═══ EXERCISE INPUT ═══

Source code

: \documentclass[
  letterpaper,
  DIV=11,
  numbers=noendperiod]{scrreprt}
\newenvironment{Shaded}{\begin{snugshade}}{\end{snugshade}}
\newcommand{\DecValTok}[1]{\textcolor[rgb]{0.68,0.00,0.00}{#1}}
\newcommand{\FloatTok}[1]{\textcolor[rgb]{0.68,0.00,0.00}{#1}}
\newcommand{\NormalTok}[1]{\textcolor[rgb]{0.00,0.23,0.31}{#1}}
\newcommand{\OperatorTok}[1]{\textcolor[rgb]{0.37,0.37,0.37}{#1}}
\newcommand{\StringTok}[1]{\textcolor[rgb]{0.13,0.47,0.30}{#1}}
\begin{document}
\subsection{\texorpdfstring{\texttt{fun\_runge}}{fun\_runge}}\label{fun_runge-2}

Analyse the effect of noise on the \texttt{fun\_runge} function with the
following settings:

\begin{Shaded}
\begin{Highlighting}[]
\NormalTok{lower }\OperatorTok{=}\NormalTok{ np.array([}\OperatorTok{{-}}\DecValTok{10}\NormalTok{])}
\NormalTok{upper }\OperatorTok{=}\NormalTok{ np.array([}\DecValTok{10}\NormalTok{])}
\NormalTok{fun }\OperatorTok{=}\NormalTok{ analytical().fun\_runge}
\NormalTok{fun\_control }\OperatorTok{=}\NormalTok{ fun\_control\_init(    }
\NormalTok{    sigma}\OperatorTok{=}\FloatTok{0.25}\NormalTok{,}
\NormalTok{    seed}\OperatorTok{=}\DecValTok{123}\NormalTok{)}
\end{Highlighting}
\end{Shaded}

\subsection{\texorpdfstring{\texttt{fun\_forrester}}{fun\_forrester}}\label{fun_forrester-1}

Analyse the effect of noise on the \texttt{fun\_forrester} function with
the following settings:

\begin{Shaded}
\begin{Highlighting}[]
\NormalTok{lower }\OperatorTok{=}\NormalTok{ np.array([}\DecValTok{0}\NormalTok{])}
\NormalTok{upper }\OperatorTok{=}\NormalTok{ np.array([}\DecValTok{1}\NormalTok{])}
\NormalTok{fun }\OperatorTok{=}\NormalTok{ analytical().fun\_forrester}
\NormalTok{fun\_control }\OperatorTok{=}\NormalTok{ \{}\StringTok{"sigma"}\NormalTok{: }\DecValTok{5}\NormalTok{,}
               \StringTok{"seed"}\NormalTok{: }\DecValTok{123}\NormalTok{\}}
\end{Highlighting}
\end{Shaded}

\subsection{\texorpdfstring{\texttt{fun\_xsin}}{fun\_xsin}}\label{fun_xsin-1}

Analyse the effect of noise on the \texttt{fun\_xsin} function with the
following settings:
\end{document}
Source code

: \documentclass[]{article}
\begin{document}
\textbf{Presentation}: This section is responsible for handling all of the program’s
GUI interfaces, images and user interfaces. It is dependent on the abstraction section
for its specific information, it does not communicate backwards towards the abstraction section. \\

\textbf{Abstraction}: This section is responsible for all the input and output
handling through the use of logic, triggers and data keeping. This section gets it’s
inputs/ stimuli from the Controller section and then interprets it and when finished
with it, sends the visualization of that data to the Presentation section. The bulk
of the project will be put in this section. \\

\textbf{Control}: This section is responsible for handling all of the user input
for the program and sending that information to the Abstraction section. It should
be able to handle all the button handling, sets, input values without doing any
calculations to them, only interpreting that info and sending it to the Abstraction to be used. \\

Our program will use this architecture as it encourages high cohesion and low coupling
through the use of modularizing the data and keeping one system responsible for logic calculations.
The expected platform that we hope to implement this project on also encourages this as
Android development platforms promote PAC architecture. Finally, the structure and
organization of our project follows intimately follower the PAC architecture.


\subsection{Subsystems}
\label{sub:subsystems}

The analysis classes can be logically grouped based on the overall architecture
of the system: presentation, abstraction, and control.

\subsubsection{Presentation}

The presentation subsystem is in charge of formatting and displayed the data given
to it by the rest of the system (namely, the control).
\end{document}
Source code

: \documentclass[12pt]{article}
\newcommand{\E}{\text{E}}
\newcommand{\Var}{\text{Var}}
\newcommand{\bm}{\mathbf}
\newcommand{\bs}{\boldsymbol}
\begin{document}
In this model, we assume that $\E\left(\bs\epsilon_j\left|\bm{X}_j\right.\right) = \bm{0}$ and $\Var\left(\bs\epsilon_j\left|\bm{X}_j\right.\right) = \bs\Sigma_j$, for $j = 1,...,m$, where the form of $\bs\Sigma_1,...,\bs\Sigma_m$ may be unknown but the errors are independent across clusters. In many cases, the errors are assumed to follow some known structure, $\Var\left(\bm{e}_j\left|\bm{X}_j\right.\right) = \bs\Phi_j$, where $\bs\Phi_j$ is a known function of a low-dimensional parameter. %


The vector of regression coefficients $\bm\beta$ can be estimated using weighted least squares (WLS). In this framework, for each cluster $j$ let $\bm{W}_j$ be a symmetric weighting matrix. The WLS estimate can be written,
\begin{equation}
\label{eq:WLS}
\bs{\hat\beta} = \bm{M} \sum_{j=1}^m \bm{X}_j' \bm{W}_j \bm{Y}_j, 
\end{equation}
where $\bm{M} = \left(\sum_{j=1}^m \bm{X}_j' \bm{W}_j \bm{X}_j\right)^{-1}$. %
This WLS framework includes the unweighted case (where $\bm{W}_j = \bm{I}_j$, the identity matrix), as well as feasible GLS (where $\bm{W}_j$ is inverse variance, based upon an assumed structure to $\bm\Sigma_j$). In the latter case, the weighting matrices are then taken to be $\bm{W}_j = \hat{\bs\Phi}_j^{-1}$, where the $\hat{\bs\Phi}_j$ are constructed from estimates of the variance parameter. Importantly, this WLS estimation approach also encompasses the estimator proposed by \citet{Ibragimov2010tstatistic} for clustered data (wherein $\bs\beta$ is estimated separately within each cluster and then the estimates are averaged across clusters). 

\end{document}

═══

The expected result is every line above containing the string "texorpdfstring".

--- EXERCISE RESULT ---
\subsection{\texorpdfstring{\texttt{fun\_runge}}{fun\_runge}}\label{fun_runge-2}
\subsection{\texorpdfstring{\texttt{fun\_forrester}}{fun\_forrester}}\label{fun_forrester-1}
\subsection{\texorpdfstring{\texttt{fun\_xsin}}{fun\_xsin}}\label{fun_xsin-1}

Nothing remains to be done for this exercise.